Mescur: Kızgın, öfkeli, alevli ateş. Firavun'un battığı deniz. Taşkın su.
31 Ekim 2016
13.57
Derya'nın telefonunun ardından Bora beni alelacele eve bırakmıştı. Eve geldiğimde ise karşılaştığım manzara hiç iç açıcı değildi maalesef. Derya haberi öğrenir öğrenmez eve gelmesine rağmen anneannemin gazetedeki haberleri görmesine mani olamamıştı. Bu yüzden de ikisi beni gelir gelmez odama çekip derin bir sorguya almışlardı. Ki tüm bu yaşadıklarımın da henüz fragman olduğunun farkındaydım. Sonuçta dedem evde olduğu için Nesrin Sultan kızarken çok sesini çıkaramamıştı. Beni evde tek yakaladığı ilk anda şey mi dostum yine yangınlar yine ben olacaktım. Neyse ki dedemin olan olayların hiçbirinden haberi yoktu.
Ben geldiğimde Derya ve anneannem olaya tamamen el atmış durumdaydı. Evdeki bütün gazeteleri ışık hızına eş bir hızla toplayarak fıstıklı helvamın yapılmasını engellemişlerdi. Dedemin telefondan haber okuma gibi bir alışkanlığı olmaması da sığınabileceğim tek liman olarak umutlarımı hala taze tutmamı sağlıyordu. Allah'ım bunlar ne büyük acılardı? Birazdan kumarda tüm mal varlığını kaybeden Serdar Ortaç gibi hayat beni neden yoruyorsun deyip yerlere çökerek bayılacaktım.
Şimdi ise üçümüz mutfakta oturmuş ne yapacağımızı düşünüyorduk kara kara. Daha doğrusu ben, anneannemi Bora'yla olan ilişkimizin ciddi olduğu konusunda ikna etmeye çalışıyordum. Tamam, ben de bir yıl boyunca bu durumu saklayamayacağımı biliyordum ama bu kadar erken olması beni hazırlıksız yakalamıştı. Üstelik bu şekilde.

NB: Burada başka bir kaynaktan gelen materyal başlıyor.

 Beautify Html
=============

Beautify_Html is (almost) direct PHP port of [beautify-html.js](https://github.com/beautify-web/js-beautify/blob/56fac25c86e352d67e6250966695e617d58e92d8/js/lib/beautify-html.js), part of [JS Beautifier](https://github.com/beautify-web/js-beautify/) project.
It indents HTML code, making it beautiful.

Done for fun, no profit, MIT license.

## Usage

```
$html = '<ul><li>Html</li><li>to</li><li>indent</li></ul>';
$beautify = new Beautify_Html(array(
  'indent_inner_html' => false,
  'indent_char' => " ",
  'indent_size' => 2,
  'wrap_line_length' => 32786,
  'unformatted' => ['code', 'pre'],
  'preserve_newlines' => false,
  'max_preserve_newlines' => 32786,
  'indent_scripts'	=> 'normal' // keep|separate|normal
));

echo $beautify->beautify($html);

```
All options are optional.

Bu konu üstüne daha önce hiç düşünmediğim gibi karşımdaki kişinin yılların kül yutmaz Nesrin hocası olması da işlerin daha çok içinden çıkılmaz bir hale gelmesine neden oluyordu.
"Hadi dedene bir şekilde açıkladık durumu, gece nerede kaldığını nasıl söyleyeceğiz İlke? Adam duysa kalpten gider. Bilmiyor musun kızım sen dedenin huyunu?" Anneannemin kısık olmasına karşın sert çıkan sesiyle yutkundum. Odamda beni azarlarken nerede olduğumu da söylemek zorunda kalmıştım. Zaten Derya'nın eve yalnız gelmesinden az çok anlamıştı ve inkar etmem onun daha çok sinirlenmesine yol açacağını bildiğim için yalan söyleyememiştim.
"Haberleri görmezse sorun olmaz. Hem sen sabah toparlamışsın durumu zaten." Tereddütlü çıkan sesimle birlikte öfkeli bir soluk aldı. Gözlerine baktığımda bana ne kadar sinirli olduğu açıkça ortadaydı.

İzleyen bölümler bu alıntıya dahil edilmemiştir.